What you should do:
Copy every line of the data that contains the string "putnamlab".

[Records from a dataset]
★ ★ ★ ★
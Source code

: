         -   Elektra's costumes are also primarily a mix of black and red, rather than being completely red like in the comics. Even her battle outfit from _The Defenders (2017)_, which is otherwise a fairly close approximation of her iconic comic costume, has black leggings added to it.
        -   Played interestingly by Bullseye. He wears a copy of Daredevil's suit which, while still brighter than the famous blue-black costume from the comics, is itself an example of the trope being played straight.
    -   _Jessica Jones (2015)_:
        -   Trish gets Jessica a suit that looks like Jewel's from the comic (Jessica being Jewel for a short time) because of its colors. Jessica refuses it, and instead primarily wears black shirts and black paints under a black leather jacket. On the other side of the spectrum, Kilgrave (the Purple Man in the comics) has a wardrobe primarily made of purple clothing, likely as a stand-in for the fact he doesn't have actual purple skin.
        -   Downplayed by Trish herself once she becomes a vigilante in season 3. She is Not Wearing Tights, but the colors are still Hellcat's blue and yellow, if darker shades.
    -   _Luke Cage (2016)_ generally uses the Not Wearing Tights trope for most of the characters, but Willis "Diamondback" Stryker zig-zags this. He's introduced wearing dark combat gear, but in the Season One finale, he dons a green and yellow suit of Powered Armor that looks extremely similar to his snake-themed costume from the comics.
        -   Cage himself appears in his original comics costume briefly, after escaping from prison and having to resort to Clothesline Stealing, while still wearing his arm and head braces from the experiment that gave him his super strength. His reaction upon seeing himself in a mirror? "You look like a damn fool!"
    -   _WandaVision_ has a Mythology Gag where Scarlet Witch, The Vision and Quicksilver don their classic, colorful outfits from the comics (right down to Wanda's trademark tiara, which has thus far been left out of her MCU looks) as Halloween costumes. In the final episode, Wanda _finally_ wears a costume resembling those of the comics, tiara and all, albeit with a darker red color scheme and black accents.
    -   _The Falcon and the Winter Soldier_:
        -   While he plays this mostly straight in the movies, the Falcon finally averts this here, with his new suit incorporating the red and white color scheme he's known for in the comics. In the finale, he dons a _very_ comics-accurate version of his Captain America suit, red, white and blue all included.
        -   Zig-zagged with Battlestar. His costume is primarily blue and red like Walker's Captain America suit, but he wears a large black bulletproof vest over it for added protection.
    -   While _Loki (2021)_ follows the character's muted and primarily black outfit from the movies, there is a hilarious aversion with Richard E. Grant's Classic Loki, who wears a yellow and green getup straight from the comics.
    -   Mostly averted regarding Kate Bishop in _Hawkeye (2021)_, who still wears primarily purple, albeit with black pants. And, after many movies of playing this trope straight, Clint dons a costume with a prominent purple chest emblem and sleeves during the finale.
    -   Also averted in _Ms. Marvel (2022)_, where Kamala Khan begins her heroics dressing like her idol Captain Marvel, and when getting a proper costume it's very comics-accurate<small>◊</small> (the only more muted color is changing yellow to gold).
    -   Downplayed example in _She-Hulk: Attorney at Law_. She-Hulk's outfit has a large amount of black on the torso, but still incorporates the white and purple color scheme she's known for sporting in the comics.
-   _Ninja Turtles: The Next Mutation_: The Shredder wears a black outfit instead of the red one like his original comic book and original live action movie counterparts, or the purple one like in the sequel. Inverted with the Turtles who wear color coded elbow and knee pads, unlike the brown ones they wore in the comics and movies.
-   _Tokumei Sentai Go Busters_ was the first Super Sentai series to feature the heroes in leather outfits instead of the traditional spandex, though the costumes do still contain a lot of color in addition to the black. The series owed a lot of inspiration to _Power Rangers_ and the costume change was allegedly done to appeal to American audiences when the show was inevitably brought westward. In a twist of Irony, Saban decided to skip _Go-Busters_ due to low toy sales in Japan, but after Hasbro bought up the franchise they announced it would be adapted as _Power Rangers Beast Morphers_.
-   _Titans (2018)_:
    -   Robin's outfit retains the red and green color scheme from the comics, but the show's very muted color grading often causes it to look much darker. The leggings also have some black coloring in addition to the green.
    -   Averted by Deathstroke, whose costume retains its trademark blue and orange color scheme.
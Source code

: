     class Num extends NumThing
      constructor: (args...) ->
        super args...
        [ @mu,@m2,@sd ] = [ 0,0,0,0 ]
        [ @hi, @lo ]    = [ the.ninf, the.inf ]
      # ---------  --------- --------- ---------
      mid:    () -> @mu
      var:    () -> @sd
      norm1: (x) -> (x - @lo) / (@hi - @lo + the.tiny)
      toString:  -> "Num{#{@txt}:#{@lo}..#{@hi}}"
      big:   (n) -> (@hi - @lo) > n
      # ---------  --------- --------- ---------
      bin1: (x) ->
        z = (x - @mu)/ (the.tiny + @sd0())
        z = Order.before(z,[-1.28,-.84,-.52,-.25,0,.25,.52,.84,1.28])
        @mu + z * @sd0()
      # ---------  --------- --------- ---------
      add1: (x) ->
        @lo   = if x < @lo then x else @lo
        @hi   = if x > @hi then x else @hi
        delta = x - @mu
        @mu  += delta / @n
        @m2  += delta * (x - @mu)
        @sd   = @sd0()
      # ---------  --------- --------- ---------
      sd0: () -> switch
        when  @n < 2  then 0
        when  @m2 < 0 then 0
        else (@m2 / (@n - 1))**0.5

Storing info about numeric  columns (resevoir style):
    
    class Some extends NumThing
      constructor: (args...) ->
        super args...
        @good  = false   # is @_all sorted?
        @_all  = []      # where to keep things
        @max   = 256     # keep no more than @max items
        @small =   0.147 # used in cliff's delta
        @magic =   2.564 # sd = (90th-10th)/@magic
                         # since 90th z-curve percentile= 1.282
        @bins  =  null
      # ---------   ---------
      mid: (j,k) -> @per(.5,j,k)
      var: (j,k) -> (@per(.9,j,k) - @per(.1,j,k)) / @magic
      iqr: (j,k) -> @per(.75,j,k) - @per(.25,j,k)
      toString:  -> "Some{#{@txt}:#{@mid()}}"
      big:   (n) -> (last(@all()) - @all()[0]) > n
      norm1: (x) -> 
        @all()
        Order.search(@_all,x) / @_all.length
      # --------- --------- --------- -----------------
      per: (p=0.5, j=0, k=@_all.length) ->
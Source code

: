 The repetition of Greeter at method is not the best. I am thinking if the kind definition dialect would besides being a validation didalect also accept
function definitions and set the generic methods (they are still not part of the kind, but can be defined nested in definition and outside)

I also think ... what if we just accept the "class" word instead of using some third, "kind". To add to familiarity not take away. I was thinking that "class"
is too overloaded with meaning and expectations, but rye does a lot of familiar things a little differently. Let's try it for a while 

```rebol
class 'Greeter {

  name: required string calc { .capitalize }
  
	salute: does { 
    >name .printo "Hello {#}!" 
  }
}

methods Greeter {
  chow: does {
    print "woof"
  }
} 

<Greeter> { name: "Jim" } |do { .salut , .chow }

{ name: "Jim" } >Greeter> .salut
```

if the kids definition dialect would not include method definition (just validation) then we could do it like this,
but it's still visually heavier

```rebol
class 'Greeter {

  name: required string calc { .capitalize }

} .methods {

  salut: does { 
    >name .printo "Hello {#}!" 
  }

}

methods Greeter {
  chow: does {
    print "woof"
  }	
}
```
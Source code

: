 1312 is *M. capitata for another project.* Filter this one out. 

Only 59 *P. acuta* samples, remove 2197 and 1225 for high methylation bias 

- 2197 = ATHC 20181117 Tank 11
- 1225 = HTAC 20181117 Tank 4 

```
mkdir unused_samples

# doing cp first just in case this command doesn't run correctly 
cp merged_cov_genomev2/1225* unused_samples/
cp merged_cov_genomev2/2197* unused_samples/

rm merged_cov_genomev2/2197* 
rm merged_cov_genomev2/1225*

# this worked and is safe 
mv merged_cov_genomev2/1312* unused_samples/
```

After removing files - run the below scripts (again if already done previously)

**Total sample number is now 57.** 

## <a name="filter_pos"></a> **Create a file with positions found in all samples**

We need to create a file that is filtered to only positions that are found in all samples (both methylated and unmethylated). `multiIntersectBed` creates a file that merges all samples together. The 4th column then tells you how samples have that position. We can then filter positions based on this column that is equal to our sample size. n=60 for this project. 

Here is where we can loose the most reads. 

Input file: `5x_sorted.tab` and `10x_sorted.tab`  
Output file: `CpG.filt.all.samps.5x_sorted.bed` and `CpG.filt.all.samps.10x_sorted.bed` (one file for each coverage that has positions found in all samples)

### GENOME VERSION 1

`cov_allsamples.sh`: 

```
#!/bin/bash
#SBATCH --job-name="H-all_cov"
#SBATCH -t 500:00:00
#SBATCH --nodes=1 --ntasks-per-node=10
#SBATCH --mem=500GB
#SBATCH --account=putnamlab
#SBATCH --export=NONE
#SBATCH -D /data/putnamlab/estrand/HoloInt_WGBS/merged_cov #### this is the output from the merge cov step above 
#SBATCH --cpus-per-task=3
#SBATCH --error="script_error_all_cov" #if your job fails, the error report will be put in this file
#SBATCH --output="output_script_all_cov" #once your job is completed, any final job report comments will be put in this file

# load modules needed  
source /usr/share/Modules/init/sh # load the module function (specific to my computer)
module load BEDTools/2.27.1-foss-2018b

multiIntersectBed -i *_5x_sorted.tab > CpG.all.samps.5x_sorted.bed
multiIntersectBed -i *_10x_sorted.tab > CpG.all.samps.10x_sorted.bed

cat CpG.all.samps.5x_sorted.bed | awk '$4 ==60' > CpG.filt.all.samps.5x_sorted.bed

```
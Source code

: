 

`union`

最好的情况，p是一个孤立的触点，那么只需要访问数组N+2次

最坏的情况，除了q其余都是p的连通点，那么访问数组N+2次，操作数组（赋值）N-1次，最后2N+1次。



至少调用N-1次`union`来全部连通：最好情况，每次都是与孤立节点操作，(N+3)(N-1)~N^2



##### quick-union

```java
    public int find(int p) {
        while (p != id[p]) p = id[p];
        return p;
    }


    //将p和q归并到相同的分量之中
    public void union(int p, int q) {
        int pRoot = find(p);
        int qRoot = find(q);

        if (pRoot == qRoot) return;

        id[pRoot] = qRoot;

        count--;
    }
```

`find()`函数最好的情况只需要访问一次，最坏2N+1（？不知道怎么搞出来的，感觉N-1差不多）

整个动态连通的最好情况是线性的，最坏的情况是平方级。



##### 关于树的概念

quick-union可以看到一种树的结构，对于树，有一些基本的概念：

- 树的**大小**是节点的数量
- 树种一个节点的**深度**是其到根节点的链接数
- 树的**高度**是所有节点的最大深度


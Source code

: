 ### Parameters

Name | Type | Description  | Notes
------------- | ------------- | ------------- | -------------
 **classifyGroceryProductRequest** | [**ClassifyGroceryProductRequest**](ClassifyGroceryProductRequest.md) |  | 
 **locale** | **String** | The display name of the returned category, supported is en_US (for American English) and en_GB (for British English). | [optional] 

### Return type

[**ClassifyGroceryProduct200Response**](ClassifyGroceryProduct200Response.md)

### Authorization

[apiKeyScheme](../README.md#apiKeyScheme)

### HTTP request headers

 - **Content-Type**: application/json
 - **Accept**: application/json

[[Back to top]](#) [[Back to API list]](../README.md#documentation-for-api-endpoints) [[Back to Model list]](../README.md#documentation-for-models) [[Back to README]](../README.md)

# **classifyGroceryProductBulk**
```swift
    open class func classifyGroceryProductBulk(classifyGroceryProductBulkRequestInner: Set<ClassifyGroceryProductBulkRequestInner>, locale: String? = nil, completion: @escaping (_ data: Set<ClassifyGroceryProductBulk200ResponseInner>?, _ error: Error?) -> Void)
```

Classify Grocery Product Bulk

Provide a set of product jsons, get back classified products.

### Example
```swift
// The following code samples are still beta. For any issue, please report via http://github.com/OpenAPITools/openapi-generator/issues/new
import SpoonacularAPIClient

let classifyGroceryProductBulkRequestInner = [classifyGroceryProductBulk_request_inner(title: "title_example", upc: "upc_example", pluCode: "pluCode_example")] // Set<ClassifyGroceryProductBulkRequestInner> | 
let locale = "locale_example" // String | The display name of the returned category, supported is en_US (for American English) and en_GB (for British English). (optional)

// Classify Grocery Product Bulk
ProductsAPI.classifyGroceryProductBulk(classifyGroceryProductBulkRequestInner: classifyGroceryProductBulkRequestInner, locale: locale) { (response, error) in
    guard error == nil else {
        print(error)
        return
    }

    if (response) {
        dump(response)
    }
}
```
★ ★ ★ ★
Exercise solution:
#SBATCH --account=putnamlab
#SBATCH -D /data/putnamlab/estrand/HoloInt_WGBS/merged_cov #### this is the output from the merge cov step above 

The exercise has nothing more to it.